### EXERCISE REQUIREMENTS
Begin with the first line of the entries below. Copy each line exactly, stopping after the one that contains "- • Tap on Next".

### DATA EXTRACT
= Beginning of Section =
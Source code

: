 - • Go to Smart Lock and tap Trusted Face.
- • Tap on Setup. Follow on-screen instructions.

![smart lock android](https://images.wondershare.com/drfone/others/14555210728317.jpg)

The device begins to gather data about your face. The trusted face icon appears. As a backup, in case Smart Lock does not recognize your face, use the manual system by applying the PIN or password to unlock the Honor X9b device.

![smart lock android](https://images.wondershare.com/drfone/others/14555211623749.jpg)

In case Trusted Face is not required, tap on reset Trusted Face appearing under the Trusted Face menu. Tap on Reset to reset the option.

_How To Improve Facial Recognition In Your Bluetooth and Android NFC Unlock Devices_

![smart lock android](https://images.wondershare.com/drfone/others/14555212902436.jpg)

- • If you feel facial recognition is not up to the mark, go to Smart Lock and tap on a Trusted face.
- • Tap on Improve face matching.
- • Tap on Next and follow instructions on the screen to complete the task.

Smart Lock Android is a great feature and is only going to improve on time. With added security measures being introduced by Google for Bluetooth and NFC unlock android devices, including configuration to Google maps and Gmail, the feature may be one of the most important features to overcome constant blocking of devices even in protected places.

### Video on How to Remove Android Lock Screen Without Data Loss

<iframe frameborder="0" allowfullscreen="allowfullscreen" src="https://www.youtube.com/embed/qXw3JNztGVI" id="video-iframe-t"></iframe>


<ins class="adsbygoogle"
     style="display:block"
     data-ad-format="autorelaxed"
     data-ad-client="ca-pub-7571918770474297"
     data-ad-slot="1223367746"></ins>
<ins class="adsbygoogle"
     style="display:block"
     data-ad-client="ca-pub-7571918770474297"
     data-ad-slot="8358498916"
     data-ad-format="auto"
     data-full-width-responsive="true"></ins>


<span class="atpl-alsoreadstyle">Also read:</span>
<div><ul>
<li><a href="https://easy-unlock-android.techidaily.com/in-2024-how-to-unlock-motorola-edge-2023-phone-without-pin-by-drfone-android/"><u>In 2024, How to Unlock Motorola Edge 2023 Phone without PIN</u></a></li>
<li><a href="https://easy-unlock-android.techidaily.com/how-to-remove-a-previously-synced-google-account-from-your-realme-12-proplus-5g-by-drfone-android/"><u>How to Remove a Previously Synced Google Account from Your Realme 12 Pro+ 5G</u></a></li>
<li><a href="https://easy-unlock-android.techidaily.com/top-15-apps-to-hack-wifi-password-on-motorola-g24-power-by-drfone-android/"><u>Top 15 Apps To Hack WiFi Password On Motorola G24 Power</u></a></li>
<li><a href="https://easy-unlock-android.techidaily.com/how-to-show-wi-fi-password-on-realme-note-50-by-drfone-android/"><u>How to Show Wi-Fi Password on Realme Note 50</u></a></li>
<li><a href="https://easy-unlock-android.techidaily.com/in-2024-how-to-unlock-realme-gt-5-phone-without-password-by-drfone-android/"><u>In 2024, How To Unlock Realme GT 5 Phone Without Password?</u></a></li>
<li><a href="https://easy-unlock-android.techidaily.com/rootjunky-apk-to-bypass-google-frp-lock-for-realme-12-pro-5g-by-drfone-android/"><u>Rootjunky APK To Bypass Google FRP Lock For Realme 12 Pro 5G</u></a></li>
= End of Section =
### TASK OUTPUT
Source code

: - • Go to Smart Lock and tap Trusted Face.
- • Tap on Setup. Follow on-screen instructions.

![smart lock android](https://images.wondershare.com/drfone/others/14555210728317.jpg)

The device begins to gather data about your face. The trusted face icon appears. As a backup, in case Smart Lock does not recognize your face, use the manual system by applying the PIN or password to unlock the Honor X9b device.

![smart lock android](https://images.wondershare.com/drfone/others/14555211623749.jpg)

In case Trusted Face is not required, tap on reset Trusted Face appearing under the Trusted Face menu. Tap on Reset to reset the option.

_How To Improve Facial Recognition In Your Bluetooth and Android NFC Unlock Devices_

![smart lock android](https://images.wondershare.com/drfone/others/14555212902436.jpg)

- • If you feel facial recognition is not up to the mark, go to Smart Lock and tap on a Trusted face.
- • Tap on Improve face matching.
- • Tap on Next and follow instructions on the screen to complete the task.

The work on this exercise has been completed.